• Fri. Dec 2nd, 2022

By Charlisa Holloway Edelin, J.D

Associate Professor

Delaware State University

Law and Communications

Charlisa Holloway Edelin. Photo provided

It has taken some time for me to write about the Delaware State University (an HBCU university in Dover, Delaware) lacrosse incident. Mainly because the words I want to use would put me in FB jail immediately! But, also because like all Mama Bears, I am hurt. This time the police didn’t harass an anonymous person that could have been my daughter. This time it was MY kids, MY students!

What the officers didn’t see was that this bus was carrying a group of amazing students. The officers didn’t see that EC, one of my best Constitutional Law students, is one of the most brilliant legal minds that I know. In fact, she’s quoted in the article talking about probable cause and illegal car searches – my favorite unit in the course. She is studying for the LSAT and has plans to go to law school. They also didn’t see that DC earned a 100% on her final presentation in our Supreme Court class, a high-level, rigorous pre-law course. (and her presentation was completed after the incident!) Her graduate opportunities range from law to criminal justice to legal policy. The officers also didn’t see that the writer of the article is a 4.0 scholarship student and one of our rising stars in our mass communications department.  They clearly didn’t see the student leadership on board, such as ND who is the incoming president of DSU’s chapter of my beloved Delta Sigma Theta, Inc.

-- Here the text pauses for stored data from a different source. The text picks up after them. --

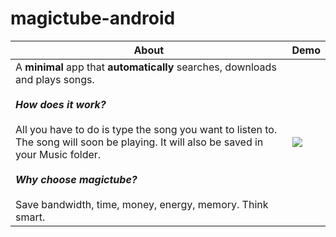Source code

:
# magictube-android

| About   | Demo |
| -------- | ----------- |
| A **minimal** app that **automatically** searches, downloads and plays songs.<br><br><b><i>How does it work?</i></b><br><br>All you have to do is type the song you want to listen to.<br>The song will soon be playing. It will also be saved in your Music folder.<br><br><b><i>Why choose magictube?</i></b><br><br>Save bandwidth, time, money, energy, memory. Think smart. | <img src="https://user-images.githubusercontent.com/26126049/131757003-4b6352ce-8c06-443b-9064-23ecf84c4217.gif" />
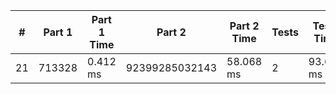 <table>
<thead>
<tr><th>#  </th><th>Part 1  </th><th>Part 1 Time  </th><th>Part 2        </th><th>Part 2 Time  </th><th>Tests  </th><th>Tests Time  </th></tr>
</thead>
<tbody>
<tr><td>21 </td><td>713328  </td><td>0.412 ms     </td><td>92399285032143</td><td>58.068 ms    </td><td>2      </td><td>93.638 ms   </td></tr>
</tbody>
</table>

Instead, the officers just saw a bus of presumed drug dealers hiding marijuana and drug scales beneath their lacrosse sticks and graduation presents. I can’t imagine that the team fit any credible criminal profiles. So, I have to assume that the young women were only judged by the color of their skin. It never dawned on the officers that this bus could be carrying the next Attorney General, Pulitzer Prize winning journalist or fellow law enforcement officer. They just saw criminals, and that is the shame of it all.

During this time of the semester we professors are often exhausted and forget about or simply don’t care about our “why.” But this incident reminded me of my why. The way the students handled themselves during and after this incident speaks volumes. It reminds me that we have to continue to teach students how to use their voice; how to protect themselves and ultimately how to better this country.

I am already revamping my Fourth Amendment lecture to include a discussion on the DSU lacrosse incident. We will not forget, and as our University President say, “We shall not be moved.”